Over the past ten years, we have seen considerable changes in mass media communication largely due to increased use of mobile technology, especially social media. As access to mobile technology increases and people use smart-technology at increasing rates, health professionals have increased opportunities to address the importance of nutrition and physical activity. I believe that no other intervention approach has the potential for as wide a reach as mass media. Mass media campaigns that target individual dietary behaviors like increasing vegetable intake or reducing sodium are effective at promoting those behaviors (1). The “5-A-Day” campaign was successful in its efforts to increase fruit and vegetable intake. It was associated with a significant increase in fruit and vegetable consumption and increased awareness of health benefits associated with consuming fruits and vegetables. The success of mass communication in campaigns and interventions is not exclusive to increasing fruit and vegetable intake. This method has also proven effective at promoting folic acid supplementation and the maintenance of weight loss The Community Guide (2). I believe mass media campaigns advance nutrition efforts to reduce overweight and obesity rates because of the extent to which media is incorporated into people’s daily lives. Mobile technology gives health professionals a chance to engage in dialogue with individuals outside of clinical settings. I believe engaging with individuals in spaces they already visit may help people feel more comfortable and make them more receptive to adopting health-promoting behaviors.

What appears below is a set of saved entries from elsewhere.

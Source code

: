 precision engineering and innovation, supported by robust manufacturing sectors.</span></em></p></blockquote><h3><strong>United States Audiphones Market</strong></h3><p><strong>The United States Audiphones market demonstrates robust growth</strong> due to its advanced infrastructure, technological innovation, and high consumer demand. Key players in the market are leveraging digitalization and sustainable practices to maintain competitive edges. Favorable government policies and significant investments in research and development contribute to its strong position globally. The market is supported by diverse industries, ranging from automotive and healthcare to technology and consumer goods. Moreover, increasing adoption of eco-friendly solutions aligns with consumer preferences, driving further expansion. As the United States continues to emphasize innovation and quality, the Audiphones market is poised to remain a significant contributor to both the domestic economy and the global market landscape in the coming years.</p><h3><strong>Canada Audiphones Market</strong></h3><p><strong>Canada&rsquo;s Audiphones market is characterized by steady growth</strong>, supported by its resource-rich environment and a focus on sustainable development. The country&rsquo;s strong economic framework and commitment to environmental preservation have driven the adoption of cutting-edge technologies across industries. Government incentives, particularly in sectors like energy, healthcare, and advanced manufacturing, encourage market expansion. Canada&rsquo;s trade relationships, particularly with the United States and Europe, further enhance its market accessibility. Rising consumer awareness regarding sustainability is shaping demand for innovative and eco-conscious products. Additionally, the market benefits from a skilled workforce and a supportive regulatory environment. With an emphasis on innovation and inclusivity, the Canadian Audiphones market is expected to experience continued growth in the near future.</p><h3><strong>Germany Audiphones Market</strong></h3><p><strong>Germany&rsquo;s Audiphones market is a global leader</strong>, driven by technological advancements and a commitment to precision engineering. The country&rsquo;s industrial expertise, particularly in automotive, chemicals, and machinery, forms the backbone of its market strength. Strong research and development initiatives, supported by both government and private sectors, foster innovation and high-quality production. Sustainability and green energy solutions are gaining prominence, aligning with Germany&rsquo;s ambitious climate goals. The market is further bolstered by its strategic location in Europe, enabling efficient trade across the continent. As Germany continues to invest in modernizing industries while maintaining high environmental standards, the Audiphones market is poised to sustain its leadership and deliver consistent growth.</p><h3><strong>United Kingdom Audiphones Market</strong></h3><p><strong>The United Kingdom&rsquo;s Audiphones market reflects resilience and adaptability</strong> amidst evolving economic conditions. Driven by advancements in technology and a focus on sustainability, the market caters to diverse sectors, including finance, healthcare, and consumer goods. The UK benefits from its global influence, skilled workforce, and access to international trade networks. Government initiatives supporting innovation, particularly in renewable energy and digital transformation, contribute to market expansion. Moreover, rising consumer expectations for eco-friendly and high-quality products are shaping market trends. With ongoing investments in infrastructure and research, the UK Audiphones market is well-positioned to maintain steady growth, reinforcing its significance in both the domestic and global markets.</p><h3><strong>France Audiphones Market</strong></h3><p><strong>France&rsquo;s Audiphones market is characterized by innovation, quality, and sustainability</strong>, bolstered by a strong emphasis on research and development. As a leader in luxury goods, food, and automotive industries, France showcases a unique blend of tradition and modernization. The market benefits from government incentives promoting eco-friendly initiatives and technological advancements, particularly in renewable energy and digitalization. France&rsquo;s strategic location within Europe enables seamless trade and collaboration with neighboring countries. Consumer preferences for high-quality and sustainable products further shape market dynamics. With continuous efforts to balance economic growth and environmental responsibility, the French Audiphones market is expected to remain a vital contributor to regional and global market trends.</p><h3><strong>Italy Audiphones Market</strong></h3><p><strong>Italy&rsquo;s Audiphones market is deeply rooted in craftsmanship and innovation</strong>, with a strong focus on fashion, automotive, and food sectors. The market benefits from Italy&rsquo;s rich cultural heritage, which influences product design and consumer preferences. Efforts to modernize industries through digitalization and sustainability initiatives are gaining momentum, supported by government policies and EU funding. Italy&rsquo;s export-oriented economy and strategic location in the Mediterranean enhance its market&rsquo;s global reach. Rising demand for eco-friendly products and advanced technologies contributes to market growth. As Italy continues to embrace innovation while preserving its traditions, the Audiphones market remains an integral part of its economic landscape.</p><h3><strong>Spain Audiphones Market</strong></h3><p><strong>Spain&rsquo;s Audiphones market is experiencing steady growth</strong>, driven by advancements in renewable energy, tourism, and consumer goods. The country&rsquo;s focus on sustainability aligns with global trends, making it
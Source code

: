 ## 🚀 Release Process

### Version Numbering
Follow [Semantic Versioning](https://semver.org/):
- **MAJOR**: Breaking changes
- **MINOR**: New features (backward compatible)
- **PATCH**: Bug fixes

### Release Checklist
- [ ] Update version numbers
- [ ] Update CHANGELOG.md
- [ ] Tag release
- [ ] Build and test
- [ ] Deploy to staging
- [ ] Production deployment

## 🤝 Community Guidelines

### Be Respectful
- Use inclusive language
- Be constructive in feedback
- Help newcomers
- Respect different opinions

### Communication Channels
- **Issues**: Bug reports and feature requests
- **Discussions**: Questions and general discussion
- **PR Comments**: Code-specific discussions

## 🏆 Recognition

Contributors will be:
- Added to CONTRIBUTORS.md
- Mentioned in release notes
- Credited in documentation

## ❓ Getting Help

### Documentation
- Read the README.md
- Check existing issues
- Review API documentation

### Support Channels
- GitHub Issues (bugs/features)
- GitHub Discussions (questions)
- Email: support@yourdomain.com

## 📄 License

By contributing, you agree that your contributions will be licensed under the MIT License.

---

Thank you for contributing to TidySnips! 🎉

Cultural Challenges with the DASH Eating Plan

Heart disease is a leading cause of death in the United States contributing to over 633,000 deaths annually. Like most chronic diseases, individuals can reduce their risk of developing this condition with proper diet and exercise. When someone is at extremely high risk of developing heart disease, nutrition professions suggest a few things: exercise, stop smoking, eat nutrient dense foods and reducing sodium intake with the DASH eating plan. While these modifications are proven to reduce the risk of heart attack and stroke, the DASH eating plan can be problematic for communities of color.

DASH, or Dietary Approaches to Stop Hypertension, is a proven eating plan for lowering blood pressure without the use of medication. The reason blood pressure is so important is that it is one of many factors that contribute to heart disease. DASH recommends the following:

1. Eat fruits, vegetables, and whole grains
2. Including fat-free or low-fat dairy products
3. Consume fish, poultry, beans, nuts and vegetable oils
4. Limiting foods high in saturated fat
5. Limiting sugar-sweetened beverages and sweets

This diet is excellent for promoting a healthy diet; however, for communities of color which suffer in greater numbers from lactose intolerance DASH’s promotion of dairy products can cause discomfort. Lactose intolerance results in symptoms such as indigestion, bloating, stomach cramps, diarrhea, indigestion, flatulence and fatty stool after consuming lactose, a sugar found in dairy. The premise behind increasing dairy consumption is its higher calcium content which is associated with reducing blood pressure. The eating plan fails to acknowledge that there are other excellent sources of calcium like broccoli, calcium-fortified real fruit juices, beans, almonds, and sardines. In doing so, DASH recommends a diet that may lower hypertension, but that also makes people sick. This could diminish its credibility in communities of color. By including non-dairy sources of calcium, our healthcare systems and dietary recommendations could acknowledge and accommodate all people instead of offering a one-size-fits-all approach to health.